My eyes were wide like hers once too. I remember that. I remember being seven years old, obsessed with gore and guts: car wrecks and skinned knees, spurting blood and stitches. Anything that brought the insides of a human being outside was my bag. It was all I talked about, too, morbid fat kid that I was: blood and guts, scatological jokes, sex talk and potty humor. That was all I lived for.

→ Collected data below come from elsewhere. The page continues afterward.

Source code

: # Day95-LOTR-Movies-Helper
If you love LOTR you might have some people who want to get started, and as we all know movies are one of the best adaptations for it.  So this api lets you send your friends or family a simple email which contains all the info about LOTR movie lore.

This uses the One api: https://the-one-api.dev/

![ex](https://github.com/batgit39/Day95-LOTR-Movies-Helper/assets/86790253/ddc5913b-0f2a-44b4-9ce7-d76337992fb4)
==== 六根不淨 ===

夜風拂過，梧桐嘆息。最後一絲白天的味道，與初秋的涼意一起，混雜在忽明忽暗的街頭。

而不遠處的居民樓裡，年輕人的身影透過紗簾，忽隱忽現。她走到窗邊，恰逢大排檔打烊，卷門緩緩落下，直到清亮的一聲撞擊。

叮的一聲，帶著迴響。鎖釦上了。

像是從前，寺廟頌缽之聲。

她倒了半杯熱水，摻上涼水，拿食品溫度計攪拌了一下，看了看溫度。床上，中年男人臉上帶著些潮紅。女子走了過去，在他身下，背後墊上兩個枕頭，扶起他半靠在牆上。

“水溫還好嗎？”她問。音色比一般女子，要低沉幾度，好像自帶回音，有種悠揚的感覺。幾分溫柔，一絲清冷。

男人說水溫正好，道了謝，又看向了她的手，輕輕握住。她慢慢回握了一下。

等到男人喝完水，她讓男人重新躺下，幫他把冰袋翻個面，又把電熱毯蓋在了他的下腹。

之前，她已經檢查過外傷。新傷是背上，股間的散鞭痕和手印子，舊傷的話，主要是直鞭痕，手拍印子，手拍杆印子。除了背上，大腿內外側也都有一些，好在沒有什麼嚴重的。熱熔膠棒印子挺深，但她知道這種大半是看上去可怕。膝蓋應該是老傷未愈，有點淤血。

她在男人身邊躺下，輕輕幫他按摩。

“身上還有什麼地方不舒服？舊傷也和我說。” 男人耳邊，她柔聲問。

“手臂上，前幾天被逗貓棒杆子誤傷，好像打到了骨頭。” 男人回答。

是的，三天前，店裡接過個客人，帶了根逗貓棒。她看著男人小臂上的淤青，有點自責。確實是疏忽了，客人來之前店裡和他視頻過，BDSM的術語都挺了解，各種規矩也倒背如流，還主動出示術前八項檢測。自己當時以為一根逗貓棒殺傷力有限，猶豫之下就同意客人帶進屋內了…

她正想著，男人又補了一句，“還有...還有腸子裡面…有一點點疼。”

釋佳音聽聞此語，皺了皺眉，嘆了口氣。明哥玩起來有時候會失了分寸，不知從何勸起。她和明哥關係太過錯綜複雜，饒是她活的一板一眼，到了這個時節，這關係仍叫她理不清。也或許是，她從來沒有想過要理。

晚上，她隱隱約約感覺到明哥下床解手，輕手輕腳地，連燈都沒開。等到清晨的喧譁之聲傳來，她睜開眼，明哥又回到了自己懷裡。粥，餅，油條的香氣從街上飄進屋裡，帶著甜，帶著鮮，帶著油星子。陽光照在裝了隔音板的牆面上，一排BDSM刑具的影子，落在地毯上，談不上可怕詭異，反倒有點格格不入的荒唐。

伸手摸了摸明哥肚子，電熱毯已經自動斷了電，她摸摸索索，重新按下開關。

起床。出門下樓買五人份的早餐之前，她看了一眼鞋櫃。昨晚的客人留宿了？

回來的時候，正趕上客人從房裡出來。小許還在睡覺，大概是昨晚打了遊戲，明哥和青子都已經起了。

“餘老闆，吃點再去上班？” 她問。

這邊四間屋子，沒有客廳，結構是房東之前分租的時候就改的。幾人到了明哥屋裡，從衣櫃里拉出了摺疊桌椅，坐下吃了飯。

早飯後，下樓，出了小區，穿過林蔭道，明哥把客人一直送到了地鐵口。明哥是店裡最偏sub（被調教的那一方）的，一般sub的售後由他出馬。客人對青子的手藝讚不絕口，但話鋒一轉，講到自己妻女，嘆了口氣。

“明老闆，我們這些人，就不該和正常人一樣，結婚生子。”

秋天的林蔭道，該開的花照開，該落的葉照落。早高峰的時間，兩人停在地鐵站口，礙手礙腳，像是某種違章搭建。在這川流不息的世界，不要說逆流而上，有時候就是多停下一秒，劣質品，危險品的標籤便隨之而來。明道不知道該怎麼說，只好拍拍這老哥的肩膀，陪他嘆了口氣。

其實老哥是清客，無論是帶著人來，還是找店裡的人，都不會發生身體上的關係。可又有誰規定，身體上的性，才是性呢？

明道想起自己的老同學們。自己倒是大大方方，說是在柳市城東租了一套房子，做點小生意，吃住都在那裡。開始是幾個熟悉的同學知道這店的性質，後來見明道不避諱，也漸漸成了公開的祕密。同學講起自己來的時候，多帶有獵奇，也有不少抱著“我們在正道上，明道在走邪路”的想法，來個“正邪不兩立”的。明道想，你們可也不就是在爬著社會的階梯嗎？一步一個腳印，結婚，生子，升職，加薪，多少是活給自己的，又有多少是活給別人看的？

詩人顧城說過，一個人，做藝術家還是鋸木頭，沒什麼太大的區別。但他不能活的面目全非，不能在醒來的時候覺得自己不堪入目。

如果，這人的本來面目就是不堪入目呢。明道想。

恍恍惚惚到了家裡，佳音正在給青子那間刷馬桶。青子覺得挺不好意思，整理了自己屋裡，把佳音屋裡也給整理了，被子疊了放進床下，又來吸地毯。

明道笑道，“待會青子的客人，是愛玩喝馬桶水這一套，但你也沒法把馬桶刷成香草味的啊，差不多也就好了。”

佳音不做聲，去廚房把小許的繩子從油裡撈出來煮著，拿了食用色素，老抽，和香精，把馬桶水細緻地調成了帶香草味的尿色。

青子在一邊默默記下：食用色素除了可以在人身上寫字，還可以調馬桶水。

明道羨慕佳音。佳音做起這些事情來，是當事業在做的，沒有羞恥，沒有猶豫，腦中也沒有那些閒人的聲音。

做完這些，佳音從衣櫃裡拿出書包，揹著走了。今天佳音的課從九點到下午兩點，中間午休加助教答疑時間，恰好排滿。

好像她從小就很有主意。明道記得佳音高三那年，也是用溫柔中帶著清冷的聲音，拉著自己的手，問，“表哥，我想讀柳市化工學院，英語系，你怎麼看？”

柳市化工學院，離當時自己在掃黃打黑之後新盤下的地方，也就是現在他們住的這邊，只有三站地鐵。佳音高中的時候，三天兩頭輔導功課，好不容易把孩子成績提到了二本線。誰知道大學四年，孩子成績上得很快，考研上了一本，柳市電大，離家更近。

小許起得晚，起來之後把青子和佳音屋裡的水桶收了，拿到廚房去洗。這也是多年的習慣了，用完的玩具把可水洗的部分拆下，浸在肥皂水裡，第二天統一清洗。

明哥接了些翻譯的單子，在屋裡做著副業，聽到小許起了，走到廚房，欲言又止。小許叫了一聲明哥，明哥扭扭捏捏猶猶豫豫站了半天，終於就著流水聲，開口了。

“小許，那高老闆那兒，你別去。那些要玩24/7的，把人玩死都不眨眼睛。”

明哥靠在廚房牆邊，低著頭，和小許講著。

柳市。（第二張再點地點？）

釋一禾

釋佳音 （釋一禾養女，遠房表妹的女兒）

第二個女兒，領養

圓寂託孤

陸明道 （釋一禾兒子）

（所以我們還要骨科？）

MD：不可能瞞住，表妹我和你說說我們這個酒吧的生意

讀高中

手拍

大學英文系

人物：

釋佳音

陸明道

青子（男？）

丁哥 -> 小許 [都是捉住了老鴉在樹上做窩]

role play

If a bird crashed into the garage window, I’d cut its heart out with a butter knife and dissect its brain. If there was a car accident, I’d be there on my bike, eyes glued to the ambulance, to every injury, every speck of blood on the asphalt or steering wheel. That might be his brains! I remember hoping, or “I wonder how high blood would spurt from the jugular?” I hoped somebody’s finger might fall off, so I could see them sew it back on; I’d made plans to scoop up the disembodied digit, ice it in a ziplock bag for the medics. I dreamed of seeing a decapitation. At funerals, I’d gawk at the corpse. I chased hearses. At age 10, I’d dare my girl cousins to pull down their pants so I could figure out their sex-parts. Then at night in the shower, I’d poke and prod, experiment with mine. It wasn’t really about sex so much as science: surgery. I wanted to cut open bodies.

This chick in my OR that day was just like that, just like me: wide-eyed over people’s bodies. As she hovered over my operating table, she didn’t bat an eye at anything—not the abdominal incision, the thick white fatty tissue, dark crimson blood that filled the fresh incision like juice from a melon. She didn’t mind the sickly-Holocaust smell of burning flesh and hair from the cauterizer, or the shriveled drippy sight of a freshly excised ovary: size, shape, and color of an oyster or a grape.

She had the guts and the heart of a surgeon, I could tell.